Work instructions: Of the lines below, write out exactly those from the line with "to the origin." through the line with "the particle returning", both included, and skip the rest.

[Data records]
BEGIN
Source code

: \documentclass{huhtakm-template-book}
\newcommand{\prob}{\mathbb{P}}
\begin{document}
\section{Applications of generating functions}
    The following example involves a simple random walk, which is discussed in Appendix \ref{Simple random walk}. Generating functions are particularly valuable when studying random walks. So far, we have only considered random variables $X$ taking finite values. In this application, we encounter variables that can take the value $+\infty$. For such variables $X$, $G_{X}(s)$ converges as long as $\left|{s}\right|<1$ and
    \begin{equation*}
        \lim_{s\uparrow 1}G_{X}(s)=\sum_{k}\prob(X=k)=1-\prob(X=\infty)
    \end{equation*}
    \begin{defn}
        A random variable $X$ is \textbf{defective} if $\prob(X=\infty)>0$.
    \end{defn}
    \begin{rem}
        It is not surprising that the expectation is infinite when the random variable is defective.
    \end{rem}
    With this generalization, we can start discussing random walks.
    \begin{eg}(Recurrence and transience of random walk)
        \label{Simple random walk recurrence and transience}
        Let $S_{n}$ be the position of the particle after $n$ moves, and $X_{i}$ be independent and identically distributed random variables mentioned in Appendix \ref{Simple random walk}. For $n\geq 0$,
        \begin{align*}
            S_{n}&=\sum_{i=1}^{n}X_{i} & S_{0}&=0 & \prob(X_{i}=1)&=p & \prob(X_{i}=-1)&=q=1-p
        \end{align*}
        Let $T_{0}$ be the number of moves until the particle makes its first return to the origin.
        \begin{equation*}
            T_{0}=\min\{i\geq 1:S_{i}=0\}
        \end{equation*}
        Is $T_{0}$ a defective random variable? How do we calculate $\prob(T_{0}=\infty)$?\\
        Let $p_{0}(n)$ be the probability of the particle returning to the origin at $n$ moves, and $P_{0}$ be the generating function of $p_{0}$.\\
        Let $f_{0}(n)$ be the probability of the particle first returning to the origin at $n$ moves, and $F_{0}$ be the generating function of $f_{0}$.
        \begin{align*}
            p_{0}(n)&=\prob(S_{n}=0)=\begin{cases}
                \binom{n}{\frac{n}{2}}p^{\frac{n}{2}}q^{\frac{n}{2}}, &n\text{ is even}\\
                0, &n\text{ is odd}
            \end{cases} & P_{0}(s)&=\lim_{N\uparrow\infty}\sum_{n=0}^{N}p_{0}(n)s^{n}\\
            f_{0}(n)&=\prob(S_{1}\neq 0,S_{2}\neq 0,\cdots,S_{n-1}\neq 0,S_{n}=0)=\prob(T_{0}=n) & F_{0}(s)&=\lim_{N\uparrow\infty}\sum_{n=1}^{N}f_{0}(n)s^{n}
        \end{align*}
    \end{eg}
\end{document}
END
BEGIN
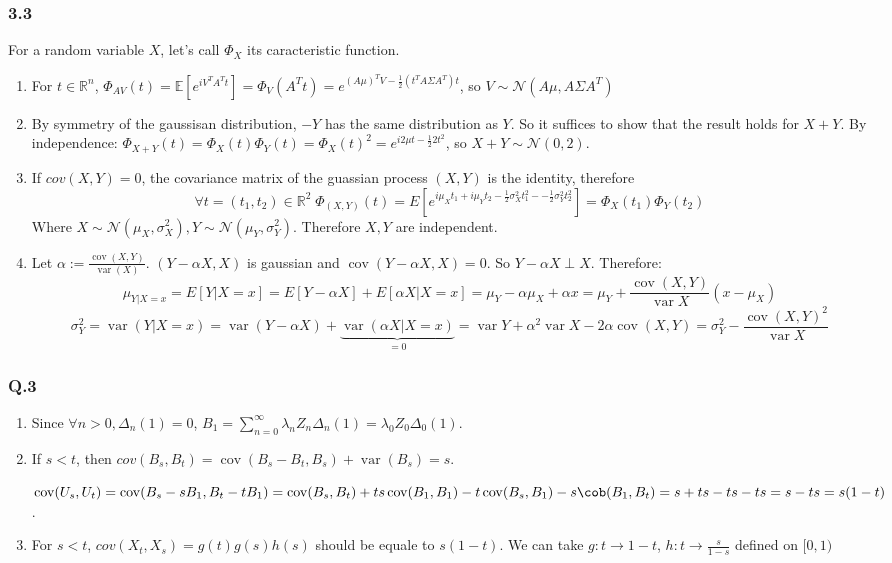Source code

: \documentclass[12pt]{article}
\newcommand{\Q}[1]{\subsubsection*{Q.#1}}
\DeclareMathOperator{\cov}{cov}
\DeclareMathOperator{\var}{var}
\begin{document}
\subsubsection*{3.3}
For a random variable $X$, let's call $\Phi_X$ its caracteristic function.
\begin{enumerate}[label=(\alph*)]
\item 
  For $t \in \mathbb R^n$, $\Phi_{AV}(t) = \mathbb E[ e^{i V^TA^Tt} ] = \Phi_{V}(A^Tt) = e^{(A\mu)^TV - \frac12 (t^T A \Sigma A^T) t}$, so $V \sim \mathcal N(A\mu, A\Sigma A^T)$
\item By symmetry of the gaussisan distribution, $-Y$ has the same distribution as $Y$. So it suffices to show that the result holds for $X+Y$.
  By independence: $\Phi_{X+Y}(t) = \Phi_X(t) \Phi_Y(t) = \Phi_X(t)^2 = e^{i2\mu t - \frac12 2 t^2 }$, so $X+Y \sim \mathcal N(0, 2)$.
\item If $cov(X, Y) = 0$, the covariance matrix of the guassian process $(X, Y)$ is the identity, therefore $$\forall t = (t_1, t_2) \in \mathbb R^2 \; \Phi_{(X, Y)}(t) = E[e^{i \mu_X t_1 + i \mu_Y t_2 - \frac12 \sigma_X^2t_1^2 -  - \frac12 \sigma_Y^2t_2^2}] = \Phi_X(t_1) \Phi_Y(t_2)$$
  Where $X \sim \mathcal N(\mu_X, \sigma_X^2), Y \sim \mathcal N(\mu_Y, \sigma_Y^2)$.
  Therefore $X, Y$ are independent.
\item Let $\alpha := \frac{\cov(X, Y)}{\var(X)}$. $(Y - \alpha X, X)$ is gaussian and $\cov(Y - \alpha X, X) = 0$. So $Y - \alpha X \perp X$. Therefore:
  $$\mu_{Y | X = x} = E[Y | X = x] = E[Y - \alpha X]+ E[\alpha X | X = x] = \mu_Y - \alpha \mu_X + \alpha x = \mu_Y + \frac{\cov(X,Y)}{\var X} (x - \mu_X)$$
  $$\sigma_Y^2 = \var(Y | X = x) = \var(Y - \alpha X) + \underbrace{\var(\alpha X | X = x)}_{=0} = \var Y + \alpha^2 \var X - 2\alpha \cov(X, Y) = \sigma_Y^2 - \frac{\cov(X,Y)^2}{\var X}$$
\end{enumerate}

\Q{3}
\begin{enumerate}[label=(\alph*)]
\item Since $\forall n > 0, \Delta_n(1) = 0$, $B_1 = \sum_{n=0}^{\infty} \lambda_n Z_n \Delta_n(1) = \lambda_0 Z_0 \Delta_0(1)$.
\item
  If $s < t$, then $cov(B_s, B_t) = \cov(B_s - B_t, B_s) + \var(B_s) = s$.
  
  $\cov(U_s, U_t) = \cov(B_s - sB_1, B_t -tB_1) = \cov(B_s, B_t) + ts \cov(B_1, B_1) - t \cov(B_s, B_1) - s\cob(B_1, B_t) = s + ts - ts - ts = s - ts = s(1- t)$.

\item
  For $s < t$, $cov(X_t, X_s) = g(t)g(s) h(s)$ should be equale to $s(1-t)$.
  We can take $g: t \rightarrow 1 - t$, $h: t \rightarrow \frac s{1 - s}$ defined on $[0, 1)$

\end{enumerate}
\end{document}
END
The completed task:
        Let $T_{0}$ be the number of moves until the particle makes its first return to the origin.
        \begin{equation*}
            T_{0}=\min\{i\geq 1:S_{i}=0\}
        \end{equation*}
        Is $T_{0}$ a defective random variable? How do we calculate $\prob(T_{0}=\infty)$?\\
        Let $p_{0}(n)$ be the probability of the particle returning to the origin at $n$ moves, and $P_{0}$ be the generating function of $p_{0}$.\\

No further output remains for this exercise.